DIRECTIONS FOR THIS TASK
Could you reproduce, exactly and alone, the lines running from the one with "### portalAddress (optional)" to the end of the data below?

--- TASK DATA Enclosed Below ---

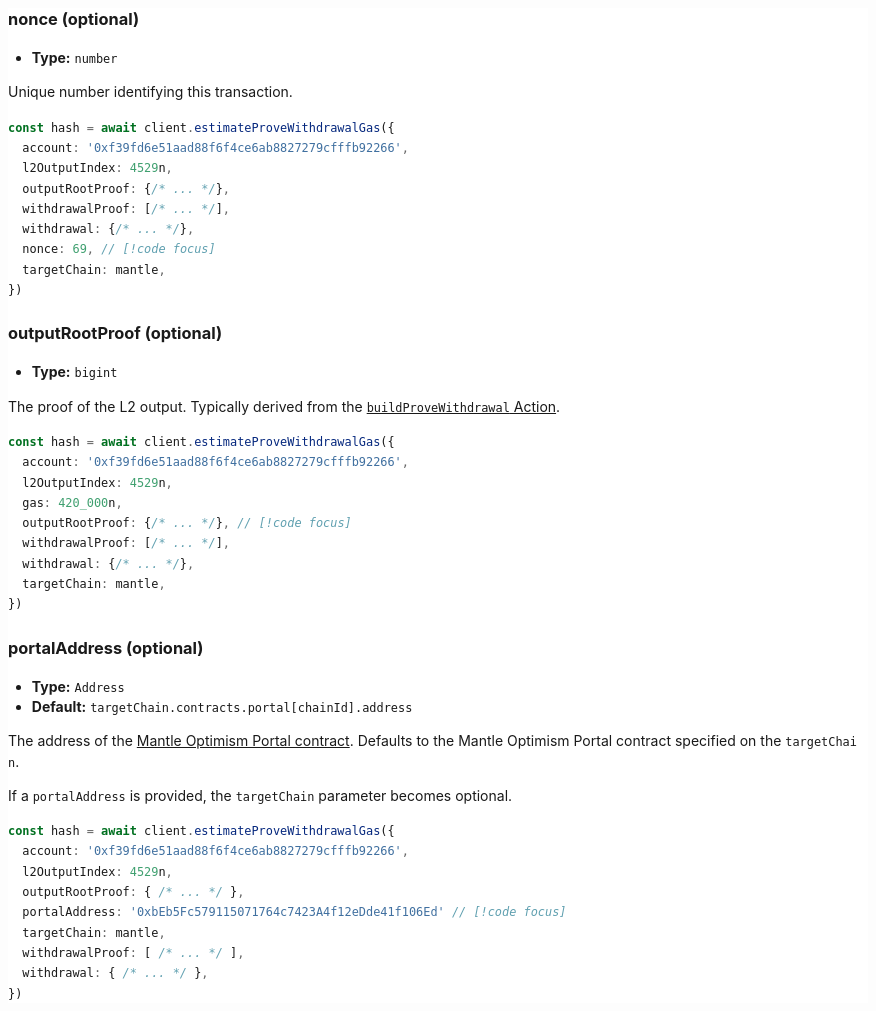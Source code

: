 ### nonce (optional)

- **Type:** `number`

Unique number identifying this transaction.

```ts
const hash = await client.estimateProveWithdrawalGas({
  account: '0xf39fd6e51aad88f6f4ce6ab8827279cfffb92266',
  l2OutputIndex: 4529n,
  outputRootProof: {/* ... */},
  withdrawalProof: [/* ... */],
  withdrawal: {/* ... */},
  nonce: 69, // [!code focus]
  targetChain: mantle,
})
```

### outputRootProof (optional)

- **Type:** `bigint`

The proof of the L2 output. Typically derived from the [`buildProveWithdrawal` Action](/actions/buildProveWithdrawal).

```ts
const hash = await client.estimateProveWithdrawalGas({
  account: '0xf39fd6e51aad88f6f4ce6ab8827279cfffb92266',
  l2OutputIndex: 4529n,
  gas: 420_000n,
  outputRootProof: {/* ... */}, // [!code focus]
  withdrawalProof: [/* ... */],
  withdrawal: {/* ... */},
  targetChain: mantle,
})
```

### portalAddress (optional)

- **Type:** `Address`
- **Default:** `targetChain.contracts.portal[chainId].address`

The address of the [Mantle Optimism Portal contract](https://github.com/mantlenetworkio/mantle-v2/blob/v1.0.0-alpha.1/packages/contracts-bedrock/contracts/L1/OptimismPortal.sol). Defaults to the Mantle Optimism Portal contract specified on the `targetChain`.

If a `portalAddress` is provided, the `targetChain` parameter becomes optional.

```ts
const hash = await client.estimateProveWithdrawalGas({
  account: '0xf39fd6e51aad88f6f4ce6ab8827279cfffb92266',
  l2OutputIndex: 4529n,
  outputRootProof: { /* ... */ },
  portalAddress: '0xbEb5Fc579115071764c7423A4f12eDde41f106Ed' // [!code focus]
  targetChain: mantle,
  withdrawalProof: [ /* ... */ ],
  withdrawal: { /* ... */ },
})
```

--- End of Enclosed TASK DATA ---

OUTPUT FOR THIS EXERCISE
### portalAddress (optional)

- **Type:** `Address`
- **Default:** `targetChain.contracts.portal[chainId].address`

The address of the [Mantle Optimism Portal contract](https://github.com/mantlenetworkio/mantle-v2/blob/v1.0.0-alpha.1/packages/contracts-bedrock/contracts/L1/OptimismPortal.sol). Defaults to the Mantle Optimism Portal contract specified on the `targetChain`.

If a `portalAddress` is provided, the `targetChain` parameter becomes optional.

```ts
const hash = await client.estimateProveWithdrawalGas({
  account: '0xf39fd6e51aad88f6f4ce6ab8827279cfffb92266',
  l2OutputIndex: 4529n,
  outputRootProof: { /* ... */ },
  portalAddress: '0xbEb5Fc579115071764c7423A4f12eDde41f106Ed' // [!code focus]
  targetChain: mantle,
  withdrawalProof: [ /* ... */ ],
  withdrawal: { /* ... */ },
})
```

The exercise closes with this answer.